One part of the entries below is wanted: the lines from the one containing "fue mencionado, este" through the one containing "un ángulo de". Write those out exactly and nothing else.

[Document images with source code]
Segment Open

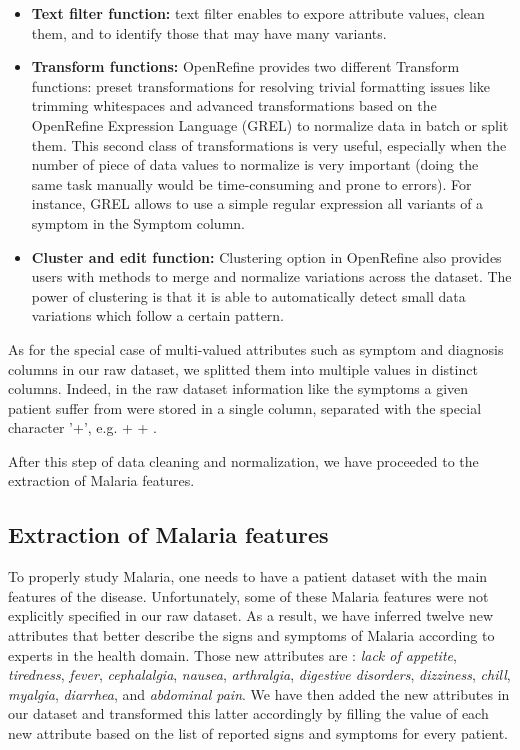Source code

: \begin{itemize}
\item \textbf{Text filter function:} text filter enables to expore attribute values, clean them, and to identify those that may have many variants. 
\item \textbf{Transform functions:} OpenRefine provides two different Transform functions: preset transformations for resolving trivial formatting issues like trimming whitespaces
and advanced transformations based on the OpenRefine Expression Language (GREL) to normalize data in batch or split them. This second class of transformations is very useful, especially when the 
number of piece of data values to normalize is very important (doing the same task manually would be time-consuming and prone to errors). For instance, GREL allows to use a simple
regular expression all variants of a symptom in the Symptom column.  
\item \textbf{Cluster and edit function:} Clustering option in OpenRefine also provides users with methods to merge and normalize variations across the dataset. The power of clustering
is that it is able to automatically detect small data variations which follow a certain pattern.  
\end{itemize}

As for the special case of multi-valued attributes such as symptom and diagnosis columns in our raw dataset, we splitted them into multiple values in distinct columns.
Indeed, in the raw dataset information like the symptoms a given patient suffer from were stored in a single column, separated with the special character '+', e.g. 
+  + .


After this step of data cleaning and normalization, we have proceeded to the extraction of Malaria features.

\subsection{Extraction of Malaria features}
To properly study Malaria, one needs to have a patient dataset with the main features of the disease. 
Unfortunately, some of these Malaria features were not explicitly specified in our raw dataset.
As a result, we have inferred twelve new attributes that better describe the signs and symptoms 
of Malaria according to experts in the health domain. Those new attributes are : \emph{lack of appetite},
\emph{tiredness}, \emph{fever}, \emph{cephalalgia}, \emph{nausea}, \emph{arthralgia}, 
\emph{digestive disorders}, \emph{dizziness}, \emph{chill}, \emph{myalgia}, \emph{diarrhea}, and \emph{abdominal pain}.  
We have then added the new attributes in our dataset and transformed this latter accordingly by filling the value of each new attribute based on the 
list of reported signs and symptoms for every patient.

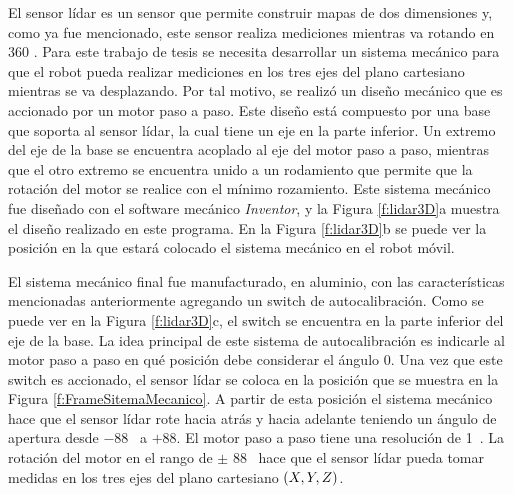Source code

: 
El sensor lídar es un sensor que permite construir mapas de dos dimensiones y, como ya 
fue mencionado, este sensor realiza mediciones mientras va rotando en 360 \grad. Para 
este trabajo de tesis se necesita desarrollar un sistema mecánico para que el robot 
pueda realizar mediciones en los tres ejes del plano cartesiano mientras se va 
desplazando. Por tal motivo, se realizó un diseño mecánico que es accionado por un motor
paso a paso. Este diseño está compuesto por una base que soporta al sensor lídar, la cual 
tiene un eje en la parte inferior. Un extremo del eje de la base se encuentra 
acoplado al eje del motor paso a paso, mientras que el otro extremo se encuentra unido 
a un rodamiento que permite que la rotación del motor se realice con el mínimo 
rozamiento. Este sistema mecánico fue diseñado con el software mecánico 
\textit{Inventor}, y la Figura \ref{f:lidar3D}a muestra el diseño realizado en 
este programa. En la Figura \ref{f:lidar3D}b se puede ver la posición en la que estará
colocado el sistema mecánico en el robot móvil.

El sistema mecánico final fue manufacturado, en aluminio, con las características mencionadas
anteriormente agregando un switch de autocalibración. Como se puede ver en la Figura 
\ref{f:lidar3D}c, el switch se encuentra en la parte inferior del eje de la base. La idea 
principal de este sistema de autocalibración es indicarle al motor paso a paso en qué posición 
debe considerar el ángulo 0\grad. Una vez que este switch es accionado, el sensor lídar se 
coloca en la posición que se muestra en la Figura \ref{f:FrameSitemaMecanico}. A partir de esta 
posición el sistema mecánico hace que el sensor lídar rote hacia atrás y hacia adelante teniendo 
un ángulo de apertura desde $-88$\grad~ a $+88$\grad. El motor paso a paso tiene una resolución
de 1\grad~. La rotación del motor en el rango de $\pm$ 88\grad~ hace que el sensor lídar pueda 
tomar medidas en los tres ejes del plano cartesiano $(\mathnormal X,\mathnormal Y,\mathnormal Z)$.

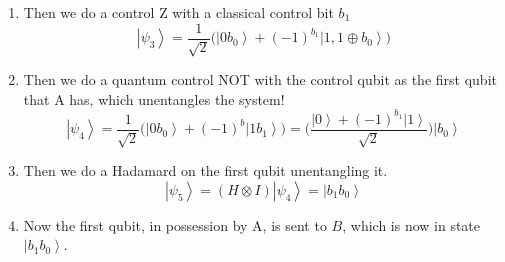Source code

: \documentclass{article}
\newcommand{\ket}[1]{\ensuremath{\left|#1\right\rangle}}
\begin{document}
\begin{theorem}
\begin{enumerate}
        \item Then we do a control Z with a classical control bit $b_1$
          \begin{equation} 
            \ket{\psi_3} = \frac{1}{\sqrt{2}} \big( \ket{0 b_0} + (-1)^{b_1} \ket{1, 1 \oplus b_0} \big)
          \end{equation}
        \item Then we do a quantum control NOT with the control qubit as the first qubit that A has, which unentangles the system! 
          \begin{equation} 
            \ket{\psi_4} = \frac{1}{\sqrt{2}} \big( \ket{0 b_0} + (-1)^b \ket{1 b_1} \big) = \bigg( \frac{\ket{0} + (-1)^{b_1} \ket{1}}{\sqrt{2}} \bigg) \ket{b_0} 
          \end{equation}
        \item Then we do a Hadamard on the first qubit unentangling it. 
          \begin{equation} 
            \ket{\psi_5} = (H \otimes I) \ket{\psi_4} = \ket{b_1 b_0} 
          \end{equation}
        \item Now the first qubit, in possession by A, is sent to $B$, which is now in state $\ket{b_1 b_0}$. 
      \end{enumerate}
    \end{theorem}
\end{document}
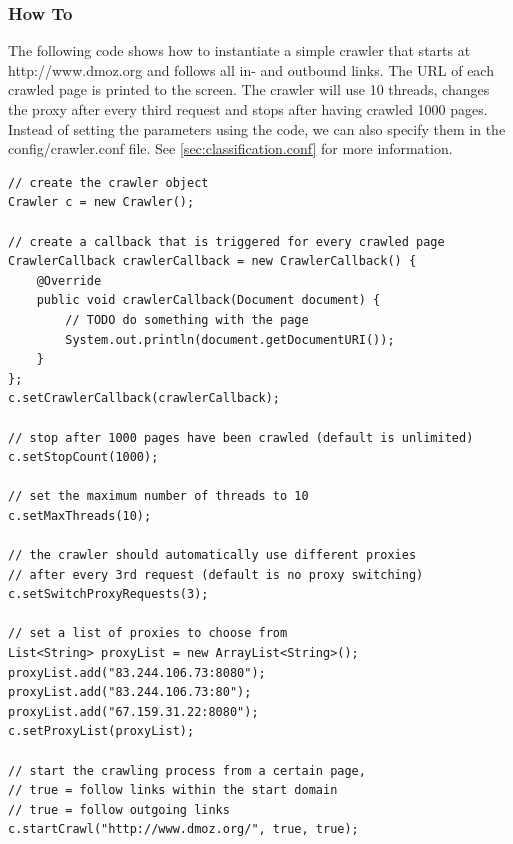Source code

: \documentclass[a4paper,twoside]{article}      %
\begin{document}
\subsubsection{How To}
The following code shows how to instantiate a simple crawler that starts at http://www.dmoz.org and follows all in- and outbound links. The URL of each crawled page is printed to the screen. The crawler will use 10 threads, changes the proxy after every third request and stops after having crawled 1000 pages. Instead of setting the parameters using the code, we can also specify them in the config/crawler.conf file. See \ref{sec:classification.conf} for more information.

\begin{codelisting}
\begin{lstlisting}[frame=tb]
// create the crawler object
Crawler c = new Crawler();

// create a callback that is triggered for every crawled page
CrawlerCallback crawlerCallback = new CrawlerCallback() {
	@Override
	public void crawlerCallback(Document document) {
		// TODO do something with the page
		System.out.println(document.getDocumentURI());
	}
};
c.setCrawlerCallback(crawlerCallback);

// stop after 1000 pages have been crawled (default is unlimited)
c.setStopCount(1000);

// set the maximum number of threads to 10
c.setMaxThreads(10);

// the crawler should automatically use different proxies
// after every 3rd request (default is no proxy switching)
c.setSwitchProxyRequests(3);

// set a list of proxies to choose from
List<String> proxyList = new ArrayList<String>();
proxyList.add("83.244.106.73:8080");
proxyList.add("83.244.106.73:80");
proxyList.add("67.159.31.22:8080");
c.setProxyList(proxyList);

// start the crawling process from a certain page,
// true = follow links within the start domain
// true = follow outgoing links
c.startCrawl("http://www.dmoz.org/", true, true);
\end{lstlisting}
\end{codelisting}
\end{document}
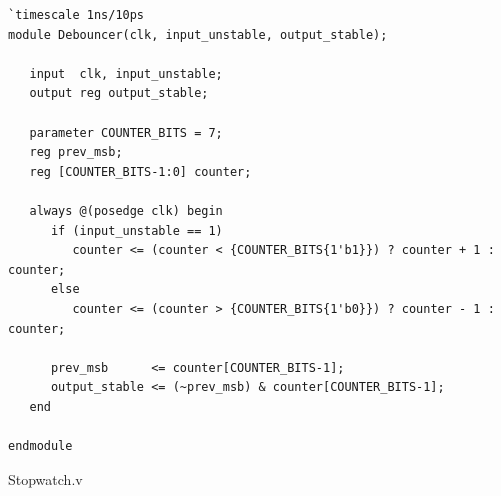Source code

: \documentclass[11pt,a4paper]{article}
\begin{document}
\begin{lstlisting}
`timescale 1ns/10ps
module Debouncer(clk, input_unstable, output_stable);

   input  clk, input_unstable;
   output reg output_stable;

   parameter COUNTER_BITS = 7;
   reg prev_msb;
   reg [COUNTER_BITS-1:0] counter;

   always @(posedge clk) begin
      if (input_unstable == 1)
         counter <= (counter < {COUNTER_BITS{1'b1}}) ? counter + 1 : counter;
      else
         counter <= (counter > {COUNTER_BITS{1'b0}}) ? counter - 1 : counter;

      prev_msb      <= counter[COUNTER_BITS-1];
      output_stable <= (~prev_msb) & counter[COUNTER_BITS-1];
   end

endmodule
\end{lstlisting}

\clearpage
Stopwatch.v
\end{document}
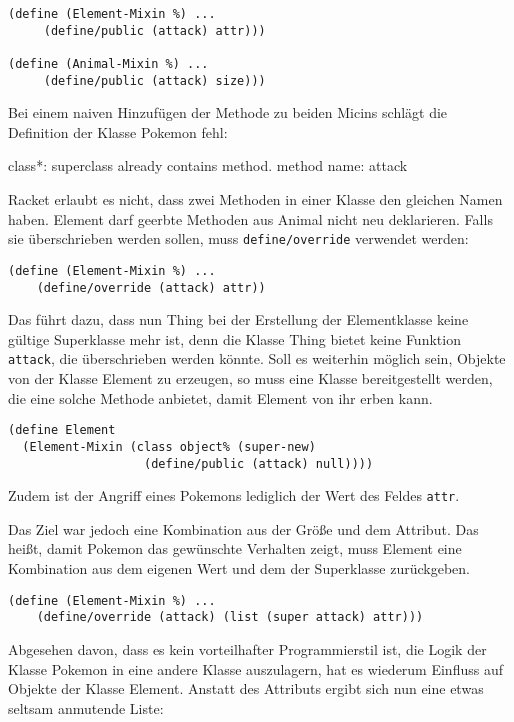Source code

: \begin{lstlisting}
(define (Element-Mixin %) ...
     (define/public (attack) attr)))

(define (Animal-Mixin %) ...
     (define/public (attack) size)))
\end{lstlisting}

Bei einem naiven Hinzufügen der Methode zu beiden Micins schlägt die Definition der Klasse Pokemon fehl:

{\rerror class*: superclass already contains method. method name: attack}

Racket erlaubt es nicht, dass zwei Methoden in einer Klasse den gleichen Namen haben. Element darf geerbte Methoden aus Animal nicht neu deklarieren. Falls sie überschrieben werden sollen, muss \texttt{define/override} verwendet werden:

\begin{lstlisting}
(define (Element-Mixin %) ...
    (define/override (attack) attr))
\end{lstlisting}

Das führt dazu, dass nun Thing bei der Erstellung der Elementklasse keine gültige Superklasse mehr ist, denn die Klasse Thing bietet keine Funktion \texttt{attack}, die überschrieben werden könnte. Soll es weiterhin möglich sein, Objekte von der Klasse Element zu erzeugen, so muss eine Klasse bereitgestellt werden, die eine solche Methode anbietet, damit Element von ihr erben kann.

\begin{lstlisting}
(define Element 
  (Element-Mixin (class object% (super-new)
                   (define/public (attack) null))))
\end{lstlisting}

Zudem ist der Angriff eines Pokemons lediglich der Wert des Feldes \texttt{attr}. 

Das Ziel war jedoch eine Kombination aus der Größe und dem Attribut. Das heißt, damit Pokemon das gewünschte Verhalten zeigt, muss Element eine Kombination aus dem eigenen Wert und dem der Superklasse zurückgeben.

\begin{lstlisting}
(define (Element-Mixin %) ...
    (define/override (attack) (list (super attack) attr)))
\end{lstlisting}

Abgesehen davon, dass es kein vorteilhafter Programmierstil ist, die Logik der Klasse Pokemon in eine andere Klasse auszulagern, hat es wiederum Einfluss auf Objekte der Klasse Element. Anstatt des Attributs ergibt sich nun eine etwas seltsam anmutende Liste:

Segment Closed

**ANSWER AREA:**
fue mencionado, este sensor realiza mediciones mientras va rotando en 360 \grad. Para 
este trabajo de tesis se necesita desarrollar un sistema mecánico para que el robot 
pueda realizar mediciones en los tres ejes del plano cartesiano mientras se va 
desplazando. Por tal motivo, se realizó un diseño mecánico que es accionado por un motor
paso a paso. Este diseño está compuesto por una base que soporta al sensor lídar, la cual 
tiene un eje en la parte inferior. Un extremo del eje de la base se encuentra 
acoplado al eje del motor paso a paso, mientras que el otro extremo se encuentra unido 
a un rodamiento que permite que la rotación del motor se realice con el mínimo 
rozamiento. Este sistema mecánico fue diseñado con el software mecánico 
\textit{Inventor}, y la Figura \ref{f:lidar3D}a muestra el diseño realizado en 
este programa. En la Figura \ref{f:lidar3D}b se puede ver la posición en la que estará
colocado el sistema mecánico en el robot móvil.

El sistema mecánico final fue manufacturado, en aluminio, con las características mencionadas
anteriormente agregando un switch de autocalibración. Como se puede ver en la Figura 
\ref{f:lidar3D}c, el switch se encuentra en la parte inferior del eje de la base. La idea 
principal de este sistema de autocalibración es indicarle al motor paso a paso en qué posición 
debe considerar el ángulo 0\grad. Una vez que este switch es accionado, el sensor lídar se 
coloca en la posición que se muestra en la Figura \ref{f:FrameSitemaMecanico}. A partir de esta 
posición el sistema mecánico hace que el sensor lídar rote hacia atrás y hacia adelante teniendo 
un ángulo de apertura desde $-88$\grad~ a $+88$\grad. El motor paso a paso tiene una resolución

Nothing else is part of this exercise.